[Exercise aim]
Once the line holding "- **Purple Boxes**: System" is found in the entries below, transcribe exactly every line up to and including the one holding "- Validation profile", but leave out the pictures.

[Source data]

○ ○ ○ ○ ○

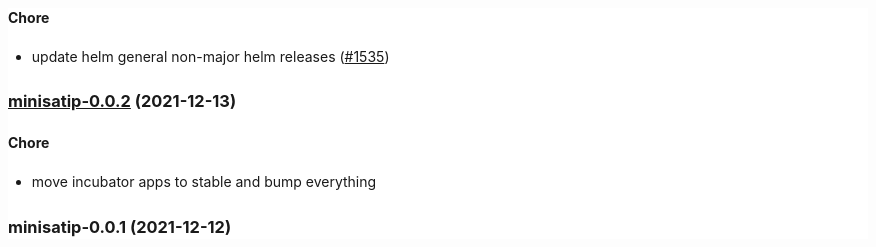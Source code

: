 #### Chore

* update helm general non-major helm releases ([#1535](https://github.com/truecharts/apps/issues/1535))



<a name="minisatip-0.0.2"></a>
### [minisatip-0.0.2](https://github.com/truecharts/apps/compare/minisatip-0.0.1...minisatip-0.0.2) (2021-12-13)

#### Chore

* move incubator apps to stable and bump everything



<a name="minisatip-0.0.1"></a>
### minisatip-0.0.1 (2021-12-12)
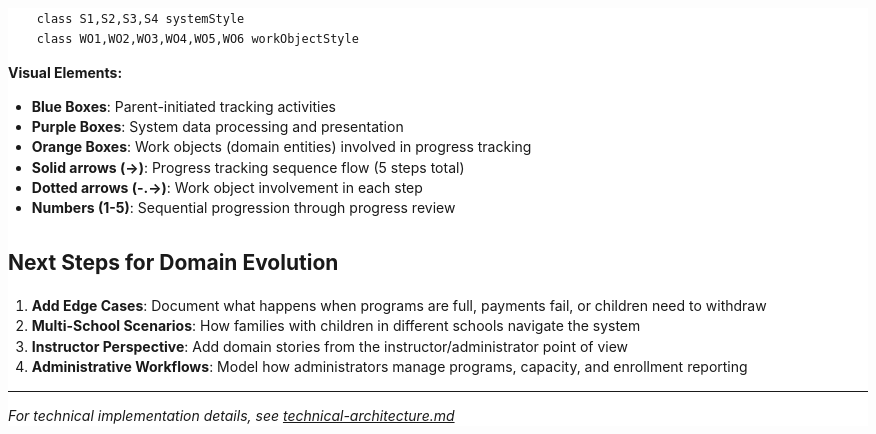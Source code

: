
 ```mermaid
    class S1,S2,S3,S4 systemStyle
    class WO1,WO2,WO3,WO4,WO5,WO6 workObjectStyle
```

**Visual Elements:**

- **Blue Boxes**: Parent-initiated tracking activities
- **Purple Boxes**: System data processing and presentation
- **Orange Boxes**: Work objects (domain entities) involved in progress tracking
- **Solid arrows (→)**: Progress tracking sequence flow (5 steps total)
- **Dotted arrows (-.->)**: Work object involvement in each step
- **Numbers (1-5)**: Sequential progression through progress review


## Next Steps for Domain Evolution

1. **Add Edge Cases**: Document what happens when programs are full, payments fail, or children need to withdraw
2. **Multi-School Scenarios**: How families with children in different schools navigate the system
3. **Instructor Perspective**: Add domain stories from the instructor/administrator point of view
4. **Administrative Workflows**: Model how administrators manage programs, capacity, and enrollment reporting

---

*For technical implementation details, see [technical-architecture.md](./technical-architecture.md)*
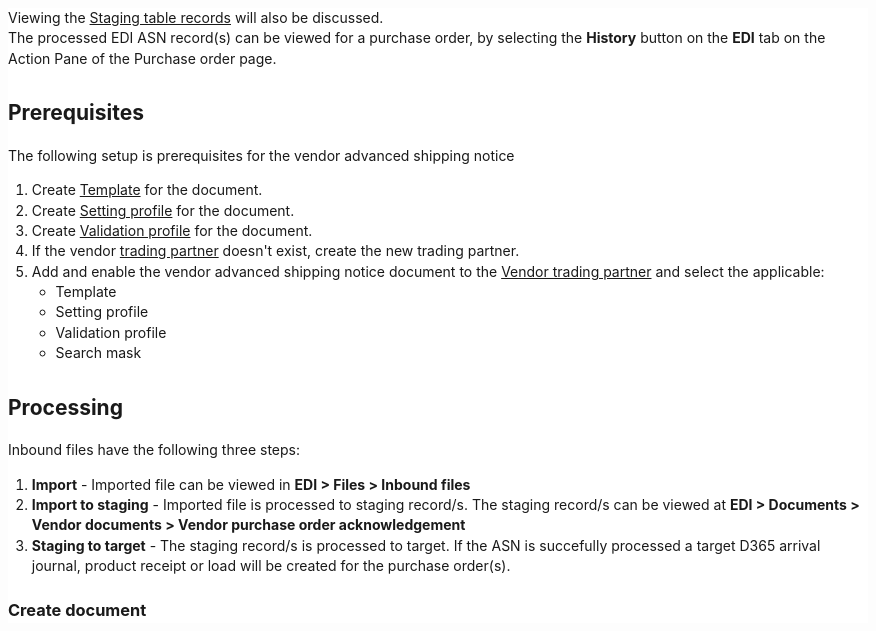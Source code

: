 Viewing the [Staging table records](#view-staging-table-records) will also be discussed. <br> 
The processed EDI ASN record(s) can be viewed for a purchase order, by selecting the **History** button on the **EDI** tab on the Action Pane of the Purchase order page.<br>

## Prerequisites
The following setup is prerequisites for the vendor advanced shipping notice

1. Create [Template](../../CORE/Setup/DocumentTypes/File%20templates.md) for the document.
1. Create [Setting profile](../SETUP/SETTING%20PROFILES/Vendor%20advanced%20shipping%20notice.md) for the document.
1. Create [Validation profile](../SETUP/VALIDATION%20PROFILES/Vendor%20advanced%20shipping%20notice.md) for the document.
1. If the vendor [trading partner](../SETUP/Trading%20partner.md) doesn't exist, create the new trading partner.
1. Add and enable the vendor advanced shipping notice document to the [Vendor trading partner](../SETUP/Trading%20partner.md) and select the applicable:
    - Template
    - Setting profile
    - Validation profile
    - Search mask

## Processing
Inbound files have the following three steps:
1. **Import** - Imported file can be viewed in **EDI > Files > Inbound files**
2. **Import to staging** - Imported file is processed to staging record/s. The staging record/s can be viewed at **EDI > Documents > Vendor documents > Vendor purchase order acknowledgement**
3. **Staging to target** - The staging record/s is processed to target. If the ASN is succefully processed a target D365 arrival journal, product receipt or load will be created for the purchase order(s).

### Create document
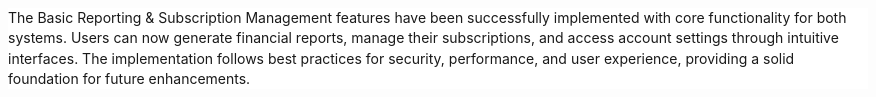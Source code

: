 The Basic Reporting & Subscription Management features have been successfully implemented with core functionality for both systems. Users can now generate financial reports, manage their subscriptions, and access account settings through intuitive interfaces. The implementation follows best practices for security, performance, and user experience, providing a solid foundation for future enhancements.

○ ○ ○ ○ ○

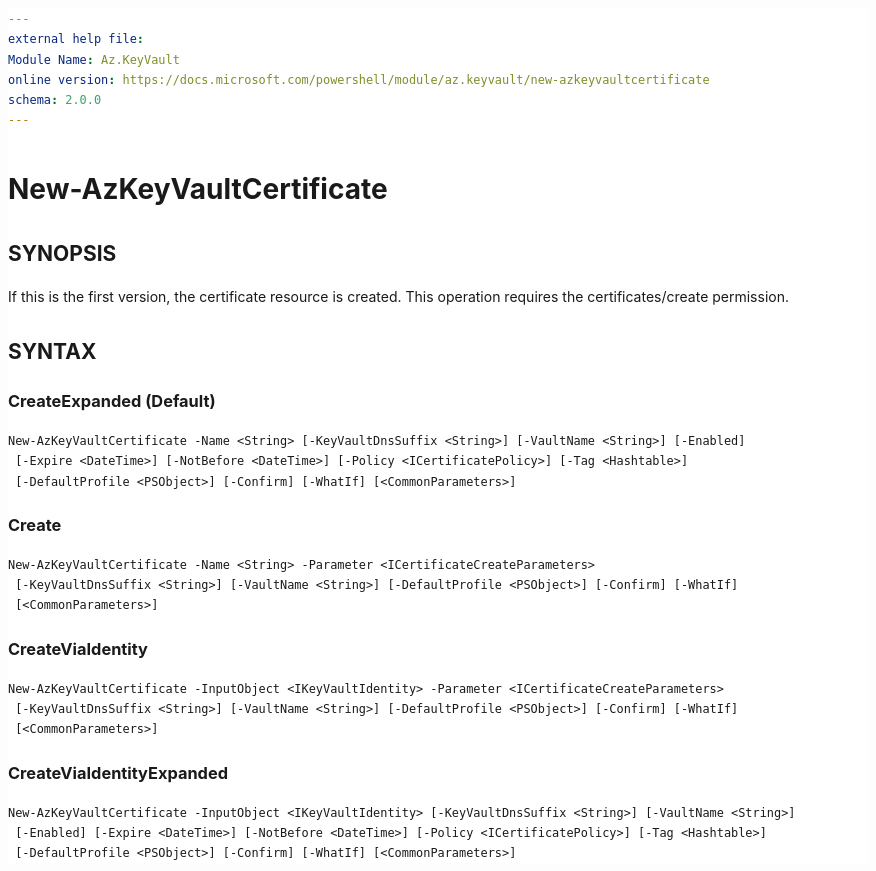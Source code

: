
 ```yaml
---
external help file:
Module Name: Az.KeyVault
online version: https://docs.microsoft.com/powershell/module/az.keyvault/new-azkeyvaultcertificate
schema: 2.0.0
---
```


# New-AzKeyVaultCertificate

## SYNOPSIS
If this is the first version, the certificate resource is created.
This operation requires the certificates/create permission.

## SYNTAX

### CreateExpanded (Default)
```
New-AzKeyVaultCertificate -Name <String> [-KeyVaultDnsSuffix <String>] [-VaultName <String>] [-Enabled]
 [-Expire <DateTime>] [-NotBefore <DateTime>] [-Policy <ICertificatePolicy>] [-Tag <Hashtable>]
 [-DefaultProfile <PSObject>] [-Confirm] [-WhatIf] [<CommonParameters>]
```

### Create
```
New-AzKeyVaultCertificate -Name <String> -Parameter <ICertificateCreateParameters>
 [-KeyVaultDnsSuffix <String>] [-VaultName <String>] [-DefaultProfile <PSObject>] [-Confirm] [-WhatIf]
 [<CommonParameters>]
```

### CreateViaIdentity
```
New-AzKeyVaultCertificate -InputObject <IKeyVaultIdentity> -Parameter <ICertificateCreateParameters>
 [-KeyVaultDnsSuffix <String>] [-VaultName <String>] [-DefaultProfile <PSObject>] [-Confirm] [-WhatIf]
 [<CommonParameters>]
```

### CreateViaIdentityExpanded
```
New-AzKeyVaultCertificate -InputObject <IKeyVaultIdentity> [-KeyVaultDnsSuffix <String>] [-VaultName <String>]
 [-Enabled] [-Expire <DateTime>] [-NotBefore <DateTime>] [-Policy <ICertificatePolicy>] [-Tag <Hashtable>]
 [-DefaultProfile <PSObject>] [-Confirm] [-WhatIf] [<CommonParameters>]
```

○ ○ ○ ○ ○

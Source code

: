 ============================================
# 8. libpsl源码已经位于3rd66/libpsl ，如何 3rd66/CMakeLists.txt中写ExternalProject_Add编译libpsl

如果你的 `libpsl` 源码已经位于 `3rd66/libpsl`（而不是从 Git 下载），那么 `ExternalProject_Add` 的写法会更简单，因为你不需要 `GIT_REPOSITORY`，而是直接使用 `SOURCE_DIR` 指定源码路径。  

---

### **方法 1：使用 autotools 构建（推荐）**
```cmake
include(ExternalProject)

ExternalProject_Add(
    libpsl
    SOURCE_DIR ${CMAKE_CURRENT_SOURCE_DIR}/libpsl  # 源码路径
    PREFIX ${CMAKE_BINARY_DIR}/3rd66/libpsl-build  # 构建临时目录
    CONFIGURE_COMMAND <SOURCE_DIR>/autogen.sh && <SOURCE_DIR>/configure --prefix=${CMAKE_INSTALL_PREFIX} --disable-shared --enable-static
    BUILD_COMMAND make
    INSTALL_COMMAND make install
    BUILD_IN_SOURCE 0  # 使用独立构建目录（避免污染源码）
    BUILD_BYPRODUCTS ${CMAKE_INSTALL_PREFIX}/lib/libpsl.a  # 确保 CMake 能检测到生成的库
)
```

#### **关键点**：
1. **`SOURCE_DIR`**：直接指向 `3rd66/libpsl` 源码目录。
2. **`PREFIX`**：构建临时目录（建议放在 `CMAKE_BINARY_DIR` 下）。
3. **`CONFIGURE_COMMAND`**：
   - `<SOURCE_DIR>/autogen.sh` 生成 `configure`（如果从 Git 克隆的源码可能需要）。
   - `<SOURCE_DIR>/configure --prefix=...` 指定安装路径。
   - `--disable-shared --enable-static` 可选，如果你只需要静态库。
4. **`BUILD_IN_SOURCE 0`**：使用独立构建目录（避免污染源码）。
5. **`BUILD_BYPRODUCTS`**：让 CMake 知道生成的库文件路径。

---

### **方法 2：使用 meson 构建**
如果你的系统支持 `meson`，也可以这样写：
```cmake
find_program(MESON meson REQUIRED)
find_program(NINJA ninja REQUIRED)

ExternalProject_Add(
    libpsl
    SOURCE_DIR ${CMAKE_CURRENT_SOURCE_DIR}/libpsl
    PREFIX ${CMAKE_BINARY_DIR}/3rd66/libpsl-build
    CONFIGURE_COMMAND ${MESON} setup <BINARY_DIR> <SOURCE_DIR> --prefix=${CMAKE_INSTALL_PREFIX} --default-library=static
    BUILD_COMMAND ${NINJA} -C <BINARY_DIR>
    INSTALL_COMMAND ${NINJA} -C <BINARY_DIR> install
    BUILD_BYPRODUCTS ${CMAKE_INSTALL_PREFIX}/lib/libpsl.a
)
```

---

○ ○ ○ ○ ○

[Task solution]
- **Purple Boxes**: System data processing and presentation
- **Orange Boxes**: Work objects (domain entities) involved in progress tracking
- **Solid arrows (→)**: Progress tracking sequence flow (5 steps total)
- **Dotted arrows (-.->)**: Work object involvement in each step
- **Numbers (1-5)**: Sequential progression through progress review


## Next Steps for Domain Evolution

1. **Add Edge Cases**: Document what happens when programs are full, payments fail, or children need to withdraw
2. **Multi-School Scenarios**: How families with children in different schools navigate the system
3. **Instructor Perspective**: Add domain stories from the instructor/administrator point of view
4. **Administrative Workflows**: Model how administrators manage programs, capacity, and enrollment reporting

---

*For technical implementation details, see [technical-architecture.md](./technical-architecture.md)*
Source code

: Viewing the [Staging table records](#view-staging-table-records) will also be discussed. <br> 
The processed EDI ASN record(s) can be viewed for a purchase order, by selecting the **History** button on the **EDI** tab on the Action Pane of the Purchase order page.<br>

## Prerequisites
The following setup is prerequisites for the vendor advanced shipping notice

1. Create [Template](../../CORE/Setup/DocumentTypes/File%20templates.md) for the document.
1. Create [Setting profile](../SETUP/SETTING%20PROFILES/Vendor%20advanced%20shipping%20notice.md) for the document.
1. Create [Validation profile](../SETUP/VALIDATION%20PROFILES/Vendor%20advanced%20shipping%20notice.md) for the document.
1. If the vendor [trading partner](../SETUP/Trading%20partner.md) doesn't exist, create the new trading partner.
1. Add and enable the vendor advanced shipping notice document to the [Vendor trading partner](../SETUP/Trading%20partner.md) and select the applicable:
    - Template
    - Setting profile
    - Validation profile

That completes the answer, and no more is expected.